* **Task to complete**:
Across the entries that follow, count the lines with the string "rasgo" and reply with that count alone.

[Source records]
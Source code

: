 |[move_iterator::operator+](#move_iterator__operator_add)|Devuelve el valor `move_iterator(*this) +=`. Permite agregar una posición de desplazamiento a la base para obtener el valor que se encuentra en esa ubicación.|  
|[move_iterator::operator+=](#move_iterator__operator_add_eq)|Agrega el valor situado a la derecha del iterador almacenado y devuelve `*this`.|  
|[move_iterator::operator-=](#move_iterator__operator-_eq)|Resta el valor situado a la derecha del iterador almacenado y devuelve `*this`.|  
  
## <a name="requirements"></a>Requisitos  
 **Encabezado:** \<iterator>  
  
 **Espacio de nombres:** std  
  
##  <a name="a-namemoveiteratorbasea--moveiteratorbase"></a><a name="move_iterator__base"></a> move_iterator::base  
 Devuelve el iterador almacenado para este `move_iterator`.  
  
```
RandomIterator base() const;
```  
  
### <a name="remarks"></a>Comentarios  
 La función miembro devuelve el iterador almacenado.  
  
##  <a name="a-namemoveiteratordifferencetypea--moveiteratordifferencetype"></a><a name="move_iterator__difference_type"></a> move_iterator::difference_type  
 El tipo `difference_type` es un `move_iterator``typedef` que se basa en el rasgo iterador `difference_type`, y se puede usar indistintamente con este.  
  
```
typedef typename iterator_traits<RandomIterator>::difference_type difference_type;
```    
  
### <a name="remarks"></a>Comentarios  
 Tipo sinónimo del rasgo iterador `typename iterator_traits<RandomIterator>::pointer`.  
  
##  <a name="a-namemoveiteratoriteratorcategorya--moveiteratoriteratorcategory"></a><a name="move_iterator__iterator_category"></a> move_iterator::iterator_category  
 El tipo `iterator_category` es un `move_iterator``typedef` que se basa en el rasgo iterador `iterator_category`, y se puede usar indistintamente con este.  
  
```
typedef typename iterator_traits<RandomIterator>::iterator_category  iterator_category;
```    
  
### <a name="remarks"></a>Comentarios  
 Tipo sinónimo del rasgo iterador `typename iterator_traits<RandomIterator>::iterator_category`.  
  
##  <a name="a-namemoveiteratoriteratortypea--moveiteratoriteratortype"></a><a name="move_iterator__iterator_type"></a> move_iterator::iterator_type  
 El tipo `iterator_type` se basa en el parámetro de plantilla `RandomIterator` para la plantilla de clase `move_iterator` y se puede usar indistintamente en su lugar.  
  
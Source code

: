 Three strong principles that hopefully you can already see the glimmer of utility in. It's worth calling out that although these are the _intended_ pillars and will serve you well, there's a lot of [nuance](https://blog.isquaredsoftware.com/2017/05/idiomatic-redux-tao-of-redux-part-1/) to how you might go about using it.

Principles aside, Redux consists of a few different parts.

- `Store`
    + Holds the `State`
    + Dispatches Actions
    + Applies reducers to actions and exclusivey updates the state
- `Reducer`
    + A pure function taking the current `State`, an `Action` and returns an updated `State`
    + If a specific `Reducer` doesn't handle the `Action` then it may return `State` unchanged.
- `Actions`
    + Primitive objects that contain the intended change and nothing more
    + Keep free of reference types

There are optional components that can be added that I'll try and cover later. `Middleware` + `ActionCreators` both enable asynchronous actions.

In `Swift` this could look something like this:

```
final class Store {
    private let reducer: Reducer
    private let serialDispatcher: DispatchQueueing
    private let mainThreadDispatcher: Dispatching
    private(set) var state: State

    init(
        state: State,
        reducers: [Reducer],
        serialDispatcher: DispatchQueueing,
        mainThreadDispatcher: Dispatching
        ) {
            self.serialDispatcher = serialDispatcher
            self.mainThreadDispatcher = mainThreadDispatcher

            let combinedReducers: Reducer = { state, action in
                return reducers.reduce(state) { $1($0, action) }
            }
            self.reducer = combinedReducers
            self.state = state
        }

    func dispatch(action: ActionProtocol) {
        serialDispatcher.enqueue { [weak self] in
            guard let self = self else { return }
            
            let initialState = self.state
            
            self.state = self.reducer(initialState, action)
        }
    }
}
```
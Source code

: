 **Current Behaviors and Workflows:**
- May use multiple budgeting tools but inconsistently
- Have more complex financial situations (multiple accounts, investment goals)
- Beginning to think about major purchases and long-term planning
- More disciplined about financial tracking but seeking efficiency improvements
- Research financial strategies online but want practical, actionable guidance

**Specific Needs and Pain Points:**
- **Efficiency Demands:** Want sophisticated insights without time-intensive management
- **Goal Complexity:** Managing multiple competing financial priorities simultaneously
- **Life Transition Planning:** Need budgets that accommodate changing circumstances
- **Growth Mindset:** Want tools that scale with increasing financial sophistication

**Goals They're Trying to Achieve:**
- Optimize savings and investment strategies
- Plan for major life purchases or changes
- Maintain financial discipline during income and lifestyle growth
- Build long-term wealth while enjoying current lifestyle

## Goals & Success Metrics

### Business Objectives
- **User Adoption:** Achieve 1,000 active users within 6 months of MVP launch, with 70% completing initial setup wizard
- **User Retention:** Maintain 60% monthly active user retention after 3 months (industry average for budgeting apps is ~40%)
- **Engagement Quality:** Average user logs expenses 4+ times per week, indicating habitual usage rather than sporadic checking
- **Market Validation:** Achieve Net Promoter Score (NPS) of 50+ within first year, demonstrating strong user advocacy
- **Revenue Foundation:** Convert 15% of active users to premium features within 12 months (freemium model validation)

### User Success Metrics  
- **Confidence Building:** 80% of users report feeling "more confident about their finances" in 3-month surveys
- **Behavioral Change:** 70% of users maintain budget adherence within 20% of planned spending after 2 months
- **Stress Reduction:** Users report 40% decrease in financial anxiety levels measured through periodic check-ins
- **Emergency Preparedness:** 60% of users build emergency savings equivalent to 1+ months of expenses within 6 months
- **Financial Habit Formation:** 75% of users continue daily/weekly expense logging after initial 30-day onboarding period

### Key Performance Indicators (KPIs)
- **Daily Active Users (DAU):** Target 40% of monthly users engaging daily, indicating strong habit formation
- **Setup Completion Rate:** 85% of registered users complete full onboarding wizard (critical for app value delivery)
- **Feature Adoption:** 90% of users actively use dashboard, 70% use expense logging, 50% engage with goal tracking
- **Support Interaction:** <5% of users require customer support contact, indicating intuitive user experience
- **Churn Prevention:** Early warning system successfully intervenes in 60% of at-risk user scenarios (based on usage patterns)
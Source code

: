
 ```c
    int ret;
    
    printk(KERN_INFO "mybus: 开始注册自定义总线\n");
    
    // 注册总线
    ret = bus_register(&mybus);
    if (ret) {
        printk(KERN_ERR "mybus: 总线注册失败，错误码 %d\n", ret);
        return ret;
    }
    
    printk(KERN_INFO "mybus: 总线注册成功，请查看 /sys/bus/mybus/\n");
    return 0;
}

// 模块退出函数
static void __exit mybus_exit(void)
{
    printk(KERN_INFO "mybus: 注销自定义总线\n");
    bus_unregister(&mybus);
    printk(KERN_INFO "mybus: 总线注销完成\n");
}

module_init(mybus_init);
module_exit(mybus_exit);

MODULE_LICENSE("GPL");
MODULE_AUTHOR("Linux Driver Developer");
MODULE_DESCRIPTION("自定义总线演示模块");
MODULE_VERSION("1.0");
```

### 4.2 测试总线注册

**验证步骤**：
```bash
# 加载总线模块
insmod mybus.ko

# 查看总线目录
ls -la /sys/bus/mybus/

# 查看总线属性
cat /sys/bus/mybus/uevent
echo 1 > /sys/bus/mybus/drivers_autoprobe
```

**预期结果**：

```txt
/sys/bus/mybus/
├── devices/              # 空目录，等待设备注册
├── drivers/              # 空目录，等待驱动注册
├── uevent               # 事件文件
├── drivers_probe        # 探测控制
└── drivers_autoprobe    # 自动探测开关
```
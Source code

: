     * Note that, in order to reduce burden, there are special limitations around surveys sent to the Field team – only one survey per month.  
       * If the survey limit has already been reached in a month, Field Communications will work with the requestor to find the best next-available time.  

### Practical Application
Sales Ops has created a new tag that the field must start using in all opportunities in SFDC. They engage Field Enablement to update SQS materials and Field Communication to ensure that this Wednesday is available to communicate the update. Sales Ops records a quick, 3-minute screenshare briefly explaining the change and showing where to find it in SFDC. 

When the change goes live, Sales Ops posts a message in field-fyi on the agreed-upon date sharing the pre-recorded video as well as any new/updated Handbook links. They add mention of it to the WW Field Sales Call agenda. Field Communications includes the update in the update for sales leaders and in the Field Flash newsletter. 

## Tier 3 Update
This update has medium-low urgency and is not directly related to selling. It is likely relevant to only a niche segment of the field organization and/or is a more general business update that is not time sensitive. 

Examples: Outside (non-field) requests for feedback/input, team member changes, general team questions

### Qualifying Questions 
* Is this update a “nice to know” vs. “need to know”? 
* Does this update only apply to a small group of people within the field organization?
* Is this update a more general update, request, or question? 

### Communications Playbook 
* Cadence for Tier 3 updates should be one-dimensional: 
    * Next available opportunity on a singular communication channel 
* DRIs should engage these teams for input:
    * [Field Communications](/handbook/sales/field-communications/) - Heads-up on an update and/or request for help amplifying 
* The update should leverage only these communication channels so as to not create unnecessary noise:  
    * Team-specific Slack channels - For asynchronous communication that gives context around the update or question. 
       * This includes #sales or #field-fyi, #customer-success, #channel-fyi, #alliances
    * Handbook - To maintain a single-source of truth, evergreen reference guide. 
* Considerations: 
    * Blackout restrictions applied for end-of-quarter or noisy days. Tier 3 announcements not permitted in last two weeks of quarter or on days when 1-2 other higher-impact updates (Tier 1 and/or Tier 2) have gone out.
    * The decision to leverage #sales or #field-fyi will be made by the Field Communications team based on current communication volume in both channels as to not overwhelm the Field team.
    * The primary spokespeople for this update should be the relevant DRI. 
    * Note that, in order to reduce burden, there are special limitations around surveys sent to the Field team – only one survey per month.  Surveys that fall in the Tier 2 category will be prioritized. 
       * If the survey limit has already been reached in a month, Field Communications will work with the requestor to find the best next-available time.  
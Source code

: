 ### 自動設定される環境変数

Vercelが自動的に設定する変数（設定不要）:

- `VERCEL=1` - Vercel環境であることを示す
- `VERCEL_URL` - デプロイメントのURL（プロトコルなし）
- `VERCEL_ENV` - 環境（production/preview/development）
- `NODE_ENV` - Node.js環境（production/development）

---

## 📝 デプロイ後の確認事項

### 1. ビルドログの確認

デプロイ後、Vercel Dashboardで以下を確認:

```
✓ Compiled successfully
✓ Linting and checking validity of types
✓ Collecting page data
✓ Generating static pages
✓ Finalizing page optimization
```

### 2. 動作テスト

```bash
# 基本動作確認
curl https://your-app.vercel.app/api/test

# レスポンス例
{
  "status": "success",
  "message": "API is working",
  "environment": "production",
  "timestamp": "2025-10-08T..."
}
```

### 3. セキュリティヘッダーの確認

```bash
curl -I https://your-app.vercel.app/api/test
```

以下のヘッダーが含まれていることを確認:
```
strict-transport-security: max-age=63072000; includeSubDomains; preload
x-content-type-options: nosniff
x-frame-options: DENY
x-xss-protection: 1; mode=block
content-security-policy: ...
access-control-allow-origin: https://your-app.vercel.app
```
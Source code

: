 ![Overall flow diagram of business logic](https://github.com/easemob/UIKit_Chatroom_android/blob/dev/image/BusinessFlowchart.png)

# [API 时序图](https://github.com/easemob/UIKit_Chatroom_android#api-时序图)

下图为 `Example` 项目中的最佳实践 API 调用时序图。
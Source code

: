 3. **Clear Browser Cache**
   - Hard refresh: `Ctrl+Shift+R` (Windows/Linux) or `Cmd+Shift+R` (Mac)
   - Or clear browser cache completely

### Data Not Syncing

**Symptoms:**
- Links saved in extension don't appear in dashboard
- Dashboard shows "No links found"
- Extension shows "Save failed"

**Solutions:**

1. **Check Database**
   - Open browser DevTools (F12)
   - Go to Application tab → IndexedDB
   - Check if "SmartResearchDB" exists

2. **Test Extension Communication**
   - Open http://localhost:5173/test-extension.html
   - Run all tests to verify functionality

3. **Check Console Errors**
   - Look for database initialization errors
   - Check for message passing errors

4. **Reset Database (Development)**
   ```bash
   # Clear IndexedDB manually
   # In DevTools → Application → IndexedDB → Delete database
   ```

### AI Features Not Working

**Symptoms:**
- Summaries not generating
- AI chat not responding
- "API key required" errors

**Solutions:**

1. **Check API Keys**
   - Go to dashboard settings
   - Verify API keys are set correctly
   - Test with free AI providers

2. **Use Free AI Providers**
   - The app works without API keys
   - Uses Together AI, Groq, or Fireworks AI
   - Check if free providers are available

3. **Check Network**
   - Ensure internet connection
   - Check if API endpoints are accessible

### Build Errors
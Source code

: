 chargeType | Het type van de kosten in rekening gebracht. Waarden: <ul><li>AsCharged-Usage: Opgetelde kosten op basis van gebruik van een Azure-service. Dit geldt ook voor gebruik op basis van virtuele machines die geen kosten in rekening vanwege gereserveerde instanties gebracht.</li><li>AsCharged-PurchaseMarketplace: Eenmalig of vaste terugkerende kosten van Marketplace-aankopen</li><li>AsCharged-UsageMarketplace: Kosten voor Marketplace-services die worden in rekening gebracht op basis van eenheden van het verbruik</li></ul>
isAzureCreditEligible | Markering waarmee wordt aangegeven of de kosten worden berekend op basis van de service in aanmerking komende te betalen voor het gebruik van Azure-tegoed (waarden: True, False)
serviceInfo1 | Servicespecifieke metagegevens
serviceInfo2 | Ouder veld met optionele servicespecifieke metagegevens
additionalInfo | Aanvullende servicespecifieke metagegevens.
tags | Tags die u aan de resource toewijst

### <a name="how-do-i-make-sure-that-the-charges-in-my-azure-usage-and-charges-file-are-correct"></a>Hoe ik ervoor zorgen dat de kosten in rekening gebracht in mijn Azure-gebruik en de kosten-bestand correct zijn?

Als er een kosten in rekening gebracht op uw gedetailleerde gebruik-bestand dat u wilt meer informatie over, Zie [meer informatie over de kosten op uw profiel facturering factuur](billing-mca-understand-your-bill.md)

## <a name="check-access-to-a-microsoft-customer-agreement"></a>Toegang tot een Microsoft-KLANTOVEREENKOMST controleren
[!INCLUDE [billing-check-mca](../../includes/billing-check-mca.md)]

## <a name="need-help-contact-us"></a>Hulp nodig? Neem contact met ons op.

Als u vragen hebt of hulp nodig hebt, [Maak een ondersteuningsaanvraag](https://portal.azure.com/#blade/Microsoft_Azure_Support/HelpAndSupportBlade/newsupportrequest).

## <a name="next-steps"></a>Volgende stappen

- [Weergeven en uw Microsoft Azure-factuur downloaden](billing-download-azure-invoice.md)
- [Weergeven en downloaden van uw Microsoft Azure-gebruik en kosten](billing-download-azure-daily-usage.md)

* **Solution below**:
4